(EXTRACTED DATA)
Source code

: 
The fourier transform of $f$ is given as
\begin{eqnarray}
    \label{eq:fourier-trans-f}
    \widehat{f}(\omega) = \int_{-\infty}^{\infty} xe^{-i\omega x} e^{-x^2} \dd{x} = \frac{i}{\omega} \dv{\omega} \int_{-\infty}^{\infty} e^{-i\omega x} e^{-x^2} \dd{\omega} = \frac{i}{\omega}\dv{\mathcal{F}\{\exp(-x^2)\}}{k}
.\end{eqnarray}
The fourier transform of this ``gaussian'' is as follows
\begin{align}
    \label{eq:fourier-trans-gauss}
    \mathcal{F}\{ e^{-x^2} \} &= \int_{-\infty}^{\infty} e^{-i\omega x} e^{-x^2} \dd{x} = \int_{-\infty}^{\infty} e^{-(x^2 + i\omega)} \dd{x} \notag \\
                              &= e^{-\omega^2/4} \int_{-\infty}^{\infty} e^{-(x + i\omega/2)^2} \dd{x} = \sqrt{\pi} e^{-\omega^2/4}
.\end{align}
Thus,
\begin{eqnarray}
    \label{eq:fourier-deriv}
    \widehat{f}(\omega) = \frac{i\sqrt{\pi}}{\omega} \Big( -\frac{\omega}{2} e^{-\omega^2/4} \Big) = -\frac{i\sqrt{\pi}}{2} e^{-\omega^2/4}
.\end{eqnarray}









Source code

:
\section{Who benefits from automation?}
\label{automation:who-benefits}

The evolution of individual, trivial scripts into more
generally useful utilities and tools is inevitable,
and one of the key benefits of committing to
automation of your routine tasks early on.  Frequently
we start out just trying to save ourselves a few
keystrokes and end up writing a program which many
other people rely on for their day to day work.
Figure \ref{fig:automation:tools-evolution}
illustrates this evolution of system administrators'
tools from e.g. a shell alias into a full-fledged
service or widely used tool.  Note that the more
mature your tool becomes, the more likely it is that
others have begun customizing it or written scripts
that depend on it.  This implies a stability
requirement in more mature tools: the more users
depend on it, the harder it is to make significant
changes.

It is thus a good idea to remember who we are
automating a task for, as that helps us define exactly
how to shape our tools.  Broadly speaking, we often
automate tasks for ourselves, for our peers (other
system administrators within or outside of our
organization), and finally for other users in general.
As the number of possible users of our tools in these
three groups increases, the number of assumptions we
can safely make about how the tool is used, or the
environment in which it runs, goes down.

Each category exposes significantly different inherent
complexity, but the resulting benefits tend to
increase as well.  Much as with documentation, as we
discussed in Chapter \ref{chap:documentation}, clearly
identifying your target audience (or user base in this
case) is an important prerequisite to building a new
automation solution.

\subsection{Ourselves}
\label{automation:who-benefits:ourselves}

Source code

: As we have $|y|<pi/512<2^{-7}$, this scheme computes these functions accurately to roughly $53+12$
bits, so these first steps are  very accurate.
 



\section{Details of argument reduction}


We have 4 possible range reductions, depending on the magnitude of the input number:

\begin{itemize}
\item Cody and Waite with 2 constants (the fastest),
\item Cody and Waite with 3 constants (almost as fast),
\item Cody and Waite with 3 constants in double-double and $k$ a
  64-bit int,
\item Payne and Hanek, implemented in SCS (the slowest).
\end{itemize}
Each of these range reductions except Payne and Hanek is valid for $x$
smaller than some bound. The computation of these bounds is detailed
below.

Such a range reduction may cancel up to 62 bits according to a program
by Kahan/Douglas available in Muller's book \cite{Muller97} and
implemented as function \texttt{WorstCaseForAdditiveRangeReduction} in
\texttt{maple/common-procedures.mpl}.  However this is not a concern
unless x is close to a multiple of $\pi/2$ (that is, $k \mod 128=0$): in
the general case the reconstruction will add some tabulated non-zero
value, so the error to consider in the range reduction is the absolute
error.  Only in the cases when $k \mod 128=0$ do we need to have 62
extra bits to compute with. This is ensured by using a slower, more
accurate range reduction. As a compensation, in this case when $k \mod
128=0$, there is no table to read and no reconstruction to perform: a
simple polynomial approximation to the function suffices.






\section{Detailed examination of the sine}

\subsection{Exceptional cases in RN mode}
(End EXTRACTED DATA)
» PROBLEM STATEMENT
Write out only the lines that run from the line containing "SCS (the slowest)." through the line containing "by Kahan/Douglas available", both included, exactly as they appear above.

» RESULT FOR THIS EXERCISE
\item Payne and Hanek, implemented in SCS (the slowest).
\end{itemize}
Each of these range reductions except Payne and Hanek is valid for $x$
smaller than some bound. The computation of these bounds is detailed
below.

Such a range reduction may cancel up to 62 bits according to a program
by Kahan/Douglas available in Muller's book \cite{Muller97} and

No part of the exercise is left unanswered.